Las manos trabajadas

El fotógrafo Francisco Bonilla retrata en un libro a personas de 70 países empleadas en la agricultura almeriense

A Svetlana Belous, de 41 años, le costó encontrar trabajo a su llegada a España desde Moldavia. Llegó hace cuatro años y lo pasó mal para obtener unos ingresos estables. "Gracias a eso, por otro lado, fui aprendiendo el idioma. Estudiaba sola en casa con libros", rememora. Con ayuda de amigos españoles entró en un invernadero para, más tarde, dar el salto a una cooperativa como envasadora. "Trabajar la tierra es muy duro, hace falta mucha fuerza, pero tengo que decir que siempre me han ayudado mucho en esta tierra de Almería. La gente ha sido estupenda conmigo desde que llegué", resume.

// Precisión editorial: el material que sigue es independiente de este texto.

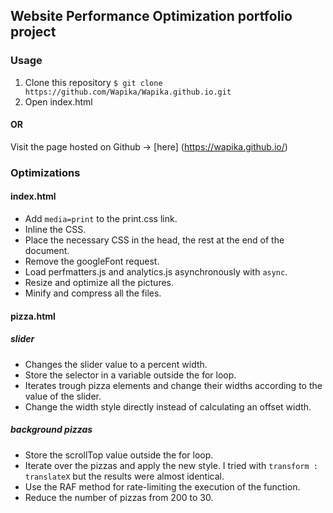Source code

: ## Website Performance Optimization portfolio project

### Usage

1. Clone this repository
`$ git clone https://github.com/Wapika/Wapika.github.io.git`
2. Open index.html

#### OR

Visit the page hosted on Github -> [here] (https://wapika.github.io/)

### Optimizations

#### index.html
* Add `media=print` to the print.css link.
* Inline the CSS.
* Place the necessary CSS in the head, the rest at the end of the document.
* Remove the googleFont request.
* Load perfmatters.js and analytics.js asynchronously with `async`.
* Resize and optimize all the pictures.
* Minify and compress all the files.

#### pizza.html
##### slider
* Changes the slider value to a percent width.
* Store the selector in a variable outside the for loop.
* Iterates trough pizza elements and change their widths according to the value of the slider.
* Change the width style directly instead of calculating an offset width.

##### background pizzas
* Store the scrollTop value outside the for loop.
* Iterate over the pizzas and apply the new style. I tried with `transform : translateX` but the results were almost identical.
* Use the RAF method for rate-limiting the execution of the function.
* Reduce the number of pizzas from 200 to 30.
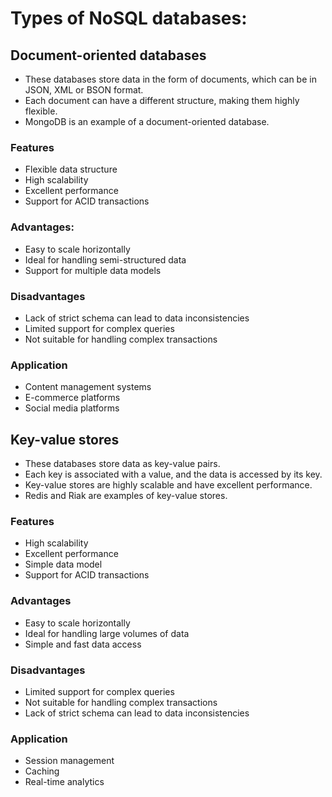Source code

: # Types of NoSQL databases:

## Document-oriented databases
- These databases store data in the form of documents, which can be in JSON, XML or BSON format. 
- Each document can have a different structure, making them highly flexible. 
- MongoDB is an example of a document-oriented database.

### Features
- Flexible data structure
- High scalability
- Excellent performance
- Support for ACID transactions 

### Advantages: 
- Easy to scale horizontally
- Ideal for handling semi-structured data
- Support for multiple data models 

### Disadvantages
- Lack of strict schema can lead to data inconsistencies
- Limited support for complex queries
- Not suitable for handling complex transactions

### Application
- Content management systems
- E-commerce platforms
- Social media platforms

## Key-value stores
- These databases store data as key-value pairs. 
- Each key is associated with a value, and the data is accessed by its key. 
- Key-value stores are highly scalable and have excellent performance. 
- Redis and Riak are examples of key-value stores.

### Features
- High scalability
- Excellent performance
- Simple data model
- Support for ACID transactions

### Advantages
- Easy to scale horizontally
- Ideal for handling large volumes of data
- Simple and fast data access

### Disadvantages
- Limited support for complex queries
- Not suitable for handling complex transactions
- Lack of strict schema can lead to data inconsistencies
### Application
- Session management
- Caching
- Real-time analytics
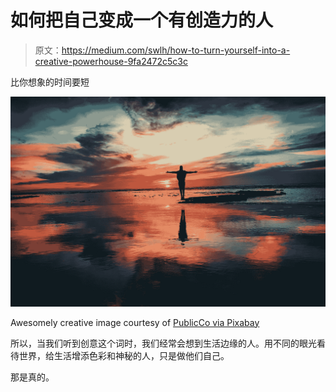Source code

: # 如何把自己变成一个有创造力的人

> 原文：<https://medium.com/swlh/how-to-turn-yourself-into-a-creative-powerhouse-9fa2472c5c3c>

比你想象的时间要短

![](img/8e34a6e32ceb39d5a1a853c526d4f027.png)

Awesomely creative image courtesy of [PublicCo via Pixabay](https://pixabay.com/en/users/PublicCo-5009832/)

所以，当我们听到创意这个词时，我们经常会想到生活边缘的人。用不同的眼光看待世界，给生活增添色彩和神秘的人，只是做他们自己。

那是真的。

La historia de Svetlana, su hijo de seis años, sus problemas con el idioma, sus incertidumbres ante un empleo soñado y sus anhelos por enviar dinero a su país son comunes a otras miles de personas que han llegado hasta Almería para buscar trabajo. Con la evidencia de que la inmigración que predomina en la provincia es económica, el fotógrafo Francisco Bonilla (Almería, 1971) ha retratado a personas de 70 nacionalidades distintas. Bajo el título Las manos del campo, un proyecto editorial de Horto del Poniente, el fotógrafo muestra una imagen del sector hortofrutícola como un universo de culturas y un ejemplo de integración social.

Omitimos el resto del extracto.